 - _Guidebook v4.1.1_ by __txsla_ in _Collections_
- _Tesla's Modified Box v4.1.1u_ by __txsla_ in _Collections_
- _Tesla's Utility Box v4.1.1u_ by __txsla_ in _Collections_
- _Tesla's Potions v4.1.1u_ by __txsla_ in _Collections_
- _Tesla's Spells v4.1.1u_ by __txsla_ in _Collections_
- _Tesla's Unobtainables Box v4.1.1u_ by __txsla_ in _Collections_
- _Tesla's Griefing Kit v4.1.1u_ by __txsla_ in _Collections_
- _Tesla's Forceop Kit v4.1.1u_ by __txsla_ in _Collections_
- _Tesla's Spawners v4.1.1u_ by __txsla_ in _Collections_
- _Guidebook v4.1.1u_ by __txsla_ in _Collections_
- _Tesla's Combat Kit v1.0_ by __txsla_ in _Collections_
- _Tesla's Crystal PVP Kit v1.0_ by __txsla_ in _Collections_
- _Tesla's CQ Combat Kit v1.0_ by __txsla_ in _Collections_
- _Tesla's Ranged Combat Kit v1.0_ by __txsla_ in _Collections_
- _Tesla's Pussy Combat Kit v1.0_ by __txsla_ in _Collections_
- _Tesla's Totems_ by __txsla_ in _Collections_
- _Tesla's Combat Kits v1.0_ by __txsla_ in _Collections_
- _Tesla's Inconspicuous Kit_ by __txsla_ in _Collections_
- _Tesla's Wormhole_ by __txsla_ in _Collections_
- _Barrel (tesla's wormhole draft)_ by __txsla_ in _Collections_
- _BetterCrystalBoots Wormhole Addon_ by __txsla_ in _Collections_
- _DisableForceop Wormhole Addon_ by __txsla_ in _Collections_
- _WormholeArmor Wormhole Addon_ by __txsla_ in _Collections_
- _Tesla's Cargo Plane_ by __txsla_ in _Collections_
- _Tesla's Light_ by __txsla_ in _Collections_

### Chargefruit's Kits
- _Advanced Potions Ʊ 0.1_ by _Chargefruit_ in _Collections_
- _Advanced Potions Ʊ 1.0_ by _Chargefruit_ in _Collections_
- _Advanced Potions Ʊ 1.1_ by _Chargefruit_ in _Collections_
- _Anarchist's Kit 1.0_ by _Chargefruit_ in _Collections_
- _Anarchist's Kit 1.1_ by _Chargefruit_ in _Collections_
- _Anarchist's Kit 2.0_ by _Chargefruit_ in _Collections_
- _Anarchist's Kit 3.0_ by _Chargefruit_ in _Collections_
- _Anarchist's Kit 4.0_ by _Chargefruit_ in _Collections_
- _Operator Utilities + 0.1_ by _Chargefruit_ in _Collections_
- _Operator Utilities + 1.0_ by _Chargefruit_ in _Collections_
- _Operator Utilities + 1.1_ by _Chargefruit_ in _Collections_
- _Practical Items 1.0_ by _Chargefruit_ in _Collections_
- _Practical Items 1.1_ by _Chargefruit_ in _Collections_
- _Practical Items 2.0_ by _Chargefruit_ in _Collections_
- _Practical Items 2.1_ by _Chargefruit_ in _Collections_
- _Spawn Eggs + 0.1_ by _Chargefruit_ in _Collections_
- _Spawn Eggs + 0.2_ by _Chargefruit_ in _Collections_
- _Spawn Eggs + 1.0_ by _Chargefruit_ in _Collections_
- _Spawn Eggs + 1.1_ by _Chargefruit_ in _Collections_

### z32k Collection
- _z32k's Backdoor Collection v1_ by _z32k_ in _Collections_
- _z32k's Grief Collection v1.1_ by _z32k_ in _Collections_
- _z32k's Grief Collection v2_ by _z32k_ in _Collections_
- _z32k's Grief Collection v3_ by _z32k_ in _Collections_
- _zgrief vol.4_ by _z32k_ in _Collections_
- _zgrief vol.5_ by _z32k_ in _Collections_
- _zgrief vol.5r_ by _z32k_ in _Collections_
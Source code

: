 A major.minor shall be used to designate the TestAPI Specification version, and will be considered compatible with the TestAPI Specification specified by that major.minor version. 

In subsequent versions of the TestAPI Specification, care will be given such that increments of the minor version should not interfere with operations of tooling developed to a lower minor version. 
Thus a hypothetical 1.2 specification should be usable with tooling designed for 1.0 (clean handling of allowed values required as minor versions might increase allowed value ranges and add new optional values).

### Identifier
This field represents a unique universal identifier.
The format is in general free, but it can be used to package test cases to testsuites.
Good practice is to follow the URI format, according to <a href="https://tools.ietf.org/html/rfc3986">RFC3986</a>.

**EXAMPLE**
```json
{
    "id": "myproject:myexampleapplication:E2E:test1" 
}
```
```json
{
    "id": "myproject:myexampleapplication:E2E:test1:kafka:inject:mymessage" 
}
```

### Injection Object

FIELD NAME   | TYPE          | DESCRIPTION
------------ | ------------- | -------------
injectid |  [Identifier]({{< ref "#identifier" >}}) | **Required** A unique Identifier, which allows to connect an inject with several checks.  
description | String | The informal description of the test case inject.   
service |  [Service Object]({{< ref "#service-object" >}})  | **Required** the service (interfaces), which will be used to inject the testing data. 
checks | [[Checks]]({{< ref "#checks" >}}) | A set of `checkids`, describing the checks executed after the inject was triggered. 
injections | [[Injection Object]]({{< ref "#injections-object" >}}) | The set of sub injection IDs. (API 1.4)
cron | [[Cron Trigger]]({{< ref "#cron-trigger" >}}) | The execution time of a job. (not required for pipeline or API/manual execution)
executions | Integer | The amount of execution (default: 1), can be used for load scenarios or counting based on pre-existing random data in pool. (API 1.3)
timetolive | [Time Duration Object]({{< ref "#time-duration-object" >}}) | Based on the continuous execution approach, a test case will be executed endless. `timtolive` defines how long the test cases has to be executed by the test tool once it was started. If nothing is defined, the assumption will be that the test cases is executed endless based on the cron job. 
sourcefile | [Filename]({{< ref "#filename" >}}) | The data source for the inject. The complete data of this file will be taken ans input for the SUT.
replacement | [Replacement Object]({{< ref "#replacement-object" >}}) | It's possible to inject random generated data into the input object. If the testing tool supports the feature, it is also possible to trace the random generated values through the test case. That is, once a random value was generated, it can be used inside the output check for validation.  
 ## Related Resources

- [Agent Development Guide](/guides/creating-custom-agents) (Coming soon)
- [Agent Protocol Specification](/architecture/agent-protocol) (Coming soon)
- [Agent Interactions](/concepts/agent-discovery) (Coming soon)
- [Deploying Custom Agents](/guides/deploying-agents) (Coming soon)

+ + +

▸ Work required
If a line of the entries contains "will", it counts; say how many such lines there are and give only the number.

▸ Result below
5